They said that if we have sexual contact with prostitutes we would get [AIDS]. They said if you get AIDS, not only you but also the next person with whom you have sexual contact will get transmitted with the disease…I don’t know whether [this information] is true or not.41
He was assured that there are no protective measures he could take against the disease. What official information is disseminated within Tibet appears to associate HIV/AIDS solely with urban areas; the assumption is that it is contained within the sex industry.

Any incidence of HIV/AIDS in Tibet will also have severe repercussions upon the already epidemic levels of tuberculosis (TB) on the plateau. As HIV/AIDS compromises the immune system, the danger of increased cases of opportunist infections such as TB is grave.42

Accessing healthcare

Recent escapees from Tibet unanimously identify key problems contributing to inadequate healthcare services. These include the cost and quality of treatment, the distant locations of facilities, and the racial discrimination faced by Tibetan patients in the urban areas. The costs of attempting to access healthcare are cited by Tibetans across the plateau as a severe prohibiting factor. The array of costs includes hospital or medical clinic deposits, diagnosis and treatment costs, “bed-fees” for accommodation in hospitals,43 charges for medicines and fees for “insurance”.

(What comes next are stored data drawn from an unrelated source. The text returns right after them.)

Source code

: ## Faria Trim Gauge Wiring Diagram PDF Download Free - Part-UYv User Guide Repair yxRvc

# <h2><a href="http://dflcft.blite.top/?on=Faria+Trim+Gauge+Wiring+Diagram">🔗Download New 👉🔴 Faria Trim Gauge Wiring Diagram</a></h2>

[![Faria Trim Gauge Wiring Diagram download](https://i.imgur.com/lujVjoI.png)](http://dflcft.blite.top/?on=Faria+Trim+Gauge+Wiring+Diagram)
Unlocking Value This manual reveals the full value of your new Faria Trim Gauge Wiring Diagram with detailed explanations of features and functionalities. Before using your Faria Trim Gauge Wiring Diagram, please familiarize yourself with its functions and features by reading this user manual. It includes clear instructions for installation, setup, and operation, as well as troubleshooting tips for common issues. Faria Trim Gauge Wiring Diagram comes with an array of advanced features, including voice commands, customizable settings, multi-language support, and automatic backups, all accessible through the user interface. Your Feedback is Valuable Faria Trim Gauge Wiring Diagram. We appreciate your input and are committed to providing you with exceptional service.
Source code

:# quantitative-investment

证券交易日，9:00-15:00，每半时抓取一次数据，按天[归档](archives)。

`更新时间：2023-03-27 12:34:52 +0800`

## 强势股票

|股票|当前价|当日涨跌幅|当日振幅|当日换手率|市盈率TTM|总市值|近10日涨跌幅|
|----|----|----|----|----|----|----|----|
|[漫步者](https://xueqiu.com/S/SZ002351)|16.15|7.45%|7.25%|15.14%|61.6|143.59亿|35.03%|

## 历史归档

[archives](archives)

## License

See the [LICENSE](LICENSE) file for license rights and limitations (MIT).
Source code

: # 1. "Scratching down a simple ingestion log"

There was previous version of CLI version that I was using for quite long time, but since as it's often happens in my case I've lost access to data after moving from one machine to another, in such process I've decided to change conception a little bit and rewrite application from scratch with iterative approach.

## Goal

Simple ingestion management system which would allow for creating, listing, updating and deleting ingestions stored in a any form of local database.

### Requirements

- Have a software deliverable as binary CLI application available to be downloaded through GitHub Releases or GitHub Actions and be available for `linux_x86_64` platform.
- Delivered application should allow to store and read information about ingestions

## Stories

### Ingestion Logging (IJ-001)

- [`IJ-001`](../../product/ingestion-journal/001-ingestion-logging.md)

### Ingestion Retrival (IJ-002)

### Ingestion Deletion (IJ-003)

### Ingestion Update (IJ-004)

The county hospital would never treat any patient, no matter how serious the condition, unless they paid an advance of 2,000 yuan (US$235)
Deposits are mandatory for admission to the majority of hospitals or medical centres. The sums demanded discriminate in favour of those of a higher socio-economic status; this excludes the majority of Tibetans. Sources report that those with guanxi, or connections to high-level officials, are also able to negotiate the amount demanded as a deposit. Tibetan patients are less likely to be in a position to know or activate such contacts. A man from Yanag Township, Sog County, Nagchu Prefecture, “TAR” reported: “The county hospital would never treat any patient, no matter how serious the condition, unless they paid an advance of 2,000 yuan (US$235).”44 This is echoed in innumerable testimonies, the only variable being the sum demanded.45 Although refundable, the cash deposits are beyond the means of an average Tibetan patient.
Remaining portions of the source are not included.